::: Exercise materials :::
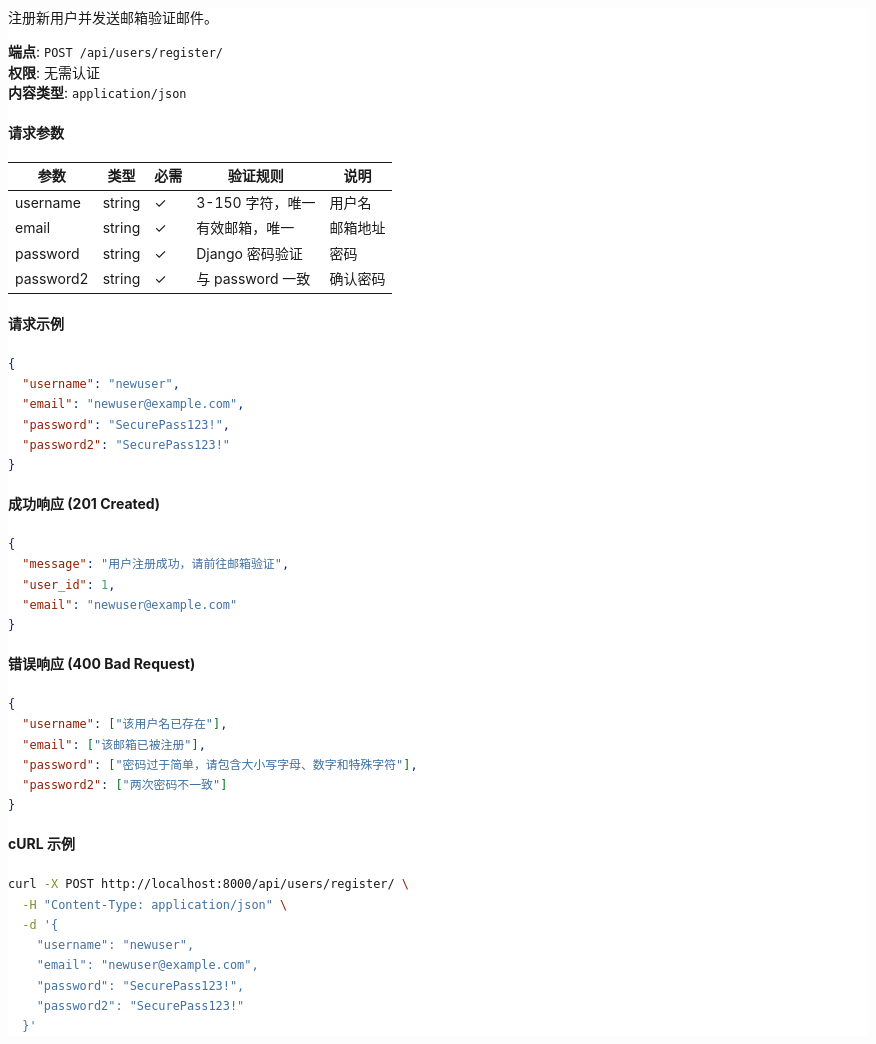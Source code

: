 注册新用户并发送邮箱验证邮件。

**端点**: `POST /api/users/register/`  
**权限**: 无需认证  
**内容类型**: `application/json`

#### 请求参数

| 参数      | 类型   | 必需 | 验证规则         | 说明     |
| --------- | ------ | ---- | ---------------- | -------- |
| username  | string | ✓    | 3-150 字符，唯一 | 用户名   |
| email     | string | ✓    | 有效邮箱，唯一   | 邮箱地址 |
| password  | string | ✓    | Django 密码验证  | 密码     |
| password2 | string | ✓    | 与 password 一致 | 确认密码 |

#### 请求示例

```json
{
  "username": "newuser",
  "email": "newuser@example.com",
  "password": "SecurePass123!",
  "password2": "SecurePass123!"
}
```

#### 成功响应 (201 Created)

```json
{
  "message": "用户注册成功，请前往邮箱验证",
  "user_id": 1,
  "email": "newuser@example.com"
}
```

#### 错误响应 (400 Bad Request)

```json
{
  "username": ["该用户名已存在"],
  "email": ["该邮箱已被注册"],
  "password": ["密码过于简单，请包含大小写字母、数字和特殊字符"],
  "password2": ["两次密码不一致"]
}
```

#### cURL 示例

```bash
curl -X POST http://localhost:8000/api/users/register/ \
  -H "Content-Type: application/json" \
  -d '{
    "username": "newuser",
    "email": "newuser@example.com",
    "password": "SecurePass123!",
    "password2": "SecurePass123!"
  }'
```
:::
Transcribe every line in the entries above, taking out only the images.

Source code

: 注册新用户并发送邮箱验证邮件。

**端点**: `POST /api/users/register/`  
**权限**: 无需认证  
**内容类型**: `application/json`

#### 请求参数

| 参数      | 类型   | 必需 | 验证规则         | 说明     |
| --------- | ------ | ---- | ---------------- | -------- |
| username  | string | ✓    | 3-150 字符，唯一 | 用户名   |
| email     | string | ✓    | 有效邮箱，唯一   | 邮箱地址 |
| password  | string | ✓    | Django 密码验证  | 密码     |
| password2 | string | ✓    | 与 password 一致 | 确认密码 |

#### 请求示例

```json
{
  "username": "newuser",
  "email": "newuser@example.com",
  "password": "SecurePass123!",
  "password2": "SecurePass123!"
}
```

#### 成功响应 (201 Created)

```json
{
  "message": "用户注册成功，请前往邮箱验证",
  "user_id": 1,
  "email": "newuser@example.com"
}
```

#### 错误响应 (400 Bad Request)

```json
{
  "username": ["该用户名已存在"],
  "email": ["该邮箱已被注册"],
  "password": ["密码过于简单，请包含大小写字母、数字和特殊字符"],
  "password2": ["两次密码不一致"]
}
```

#### cURL 示例

```bash
curl -X POST http://localhost:8000/api/users/register/ \
  -H "Content-Type: application/json" \
  -d '{
    "username": "newuser",
    "email": "newuser@example.com",
    "password": "SecurePass123!",
    "password2": "SecurePass123!"
  }'
```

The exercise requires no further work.